Every line in the records below between the one holding "[00:29:24.370 / ?t=1764]" and the one holding "[00:30:22.900 / ?t=1822]", inclusive, is to be set down exactly; all other lines are to be left out.

DATA TO EXAMINE below:

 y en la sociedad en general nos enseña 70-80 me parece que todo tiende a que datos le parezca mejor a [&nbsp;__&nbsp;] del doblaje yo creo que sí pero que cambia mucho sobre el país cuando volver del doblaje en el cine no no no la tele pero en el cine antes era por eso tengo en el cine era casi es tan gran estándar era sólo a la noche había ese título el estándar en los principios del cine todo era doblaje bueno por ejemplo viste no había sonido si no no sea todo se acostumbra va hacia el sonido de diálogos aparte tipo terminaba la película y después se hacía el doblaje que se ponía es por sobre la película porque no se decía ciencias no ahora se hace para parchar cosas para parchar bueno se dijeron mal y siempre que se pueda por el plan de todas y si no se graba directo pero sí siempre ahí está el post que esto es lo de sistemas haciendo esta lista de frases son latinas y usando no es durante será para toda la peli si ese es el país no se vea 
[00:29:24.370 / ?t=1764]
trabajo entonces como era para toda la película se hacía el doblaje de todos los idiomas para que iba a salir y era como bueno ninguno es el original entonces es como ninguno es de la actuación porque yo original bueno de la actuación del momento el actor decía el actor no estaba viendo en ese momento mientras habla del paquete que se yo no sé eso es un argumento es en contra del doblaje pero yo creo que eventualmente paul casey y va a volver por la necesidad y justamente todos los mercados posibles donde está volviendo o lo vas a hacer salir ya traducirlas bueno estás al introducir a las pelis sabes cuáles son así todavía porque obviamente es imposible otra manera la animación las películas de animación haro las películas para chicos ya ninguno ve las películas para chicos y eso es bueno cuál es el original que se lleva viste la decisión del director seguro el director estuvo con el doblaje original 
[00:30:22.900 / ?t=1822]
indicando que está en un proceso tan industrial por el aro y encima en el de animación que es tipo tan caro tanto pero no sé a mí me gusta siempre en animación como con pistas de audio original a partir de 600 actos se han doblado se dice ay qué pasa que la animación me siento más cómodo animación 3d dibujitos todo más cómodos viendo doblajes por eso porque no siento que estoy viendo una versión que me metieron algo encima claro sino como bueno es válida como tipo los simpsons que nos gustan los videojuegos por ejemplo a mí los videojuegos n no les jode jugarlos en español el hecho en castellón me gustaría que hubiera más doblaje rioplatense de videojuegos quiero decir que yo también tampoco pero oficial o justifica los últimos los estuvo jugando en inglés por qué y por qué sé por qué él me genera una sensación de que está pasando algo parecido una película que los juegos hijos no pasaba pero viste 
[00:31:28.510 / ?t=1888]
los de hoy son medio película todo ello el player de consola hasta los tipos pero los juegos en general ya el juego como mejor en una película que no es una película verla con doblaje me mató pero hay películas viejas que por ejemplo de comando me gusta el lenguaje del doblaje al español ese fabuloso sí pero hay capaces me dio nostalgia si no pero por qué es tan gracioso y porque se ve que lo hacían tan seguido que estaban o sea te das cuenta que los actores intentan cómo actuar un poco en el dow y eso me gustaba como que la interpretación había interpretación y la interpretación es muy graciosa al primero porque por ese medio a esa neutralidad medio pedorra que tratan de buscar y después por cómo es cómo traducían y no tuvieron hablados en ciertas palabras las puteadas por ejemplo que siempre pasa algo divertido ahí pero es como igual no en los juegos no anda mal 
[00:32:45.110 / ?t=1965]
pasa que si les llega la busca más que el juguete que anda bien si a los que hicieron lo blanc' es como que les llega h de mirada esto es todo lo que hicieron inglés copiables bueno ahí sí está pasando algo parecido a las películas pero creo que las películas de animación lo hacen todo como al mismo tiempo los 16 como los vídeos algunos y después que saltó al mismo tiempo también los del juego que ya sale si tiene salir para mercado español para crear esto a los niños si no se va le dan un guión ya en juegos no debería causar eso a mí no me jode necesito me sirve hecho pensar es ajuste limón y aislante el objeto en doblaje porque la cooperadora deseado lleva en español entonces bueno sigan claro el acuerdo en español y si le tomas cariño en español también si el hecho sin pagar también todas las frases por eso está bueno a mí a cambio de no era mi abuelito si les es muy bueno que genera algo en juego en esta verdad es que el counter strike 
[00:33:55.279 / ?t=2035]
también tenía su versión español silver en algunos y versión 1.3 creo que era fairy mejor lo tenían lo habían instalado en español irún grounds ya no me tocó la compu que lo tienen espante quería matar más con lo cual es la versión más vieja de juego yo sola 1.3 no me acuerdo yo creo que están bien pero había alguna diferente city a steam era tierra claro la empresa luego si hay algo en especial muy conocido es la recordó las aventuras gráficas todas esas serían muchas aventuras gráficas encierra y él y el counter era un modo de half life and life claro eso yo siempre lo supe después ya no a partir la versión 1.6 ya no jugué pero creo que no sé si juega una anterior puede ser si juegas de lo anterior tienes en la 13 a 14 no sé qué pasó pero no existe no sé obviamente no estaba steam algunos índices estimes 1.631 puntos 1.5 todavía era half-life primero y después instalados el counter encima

End of DATA TO EXAMINE.

§ ANSWER SECTION
[00:29:24.370 / ?t=1764]
trabajo entonces como era para toda la película se hacía el doblaje de todos los idiomas para que iba a salir y era como bueno ninguno es el original entonces es como ninguno es de la actuación porque yo original bueno de la actuación del momento el actor decía el actor no estaba viendo en ese momento mientras habla del paquete que se yo no sé eso es un argumento es en contra del doblaje pero yo creo que eventualmente paul casey y va a volver por la necesidad y justamente todos los mercados posibles donde está volviendo o lo vas a hacer salir ya traducirlas bueno estás al introducir a las pelis sabes cuáles son así todavía porque obviamente es imposible otra manera la animación las películas de animación haro las películas para chicos ya ninguno ve las películas para chicos y eso es bueno cuál es el original que se lleva viste la decisión del director seguro el director estuvo con el doblaje original 
[00:30:22.900 / ?t=1822]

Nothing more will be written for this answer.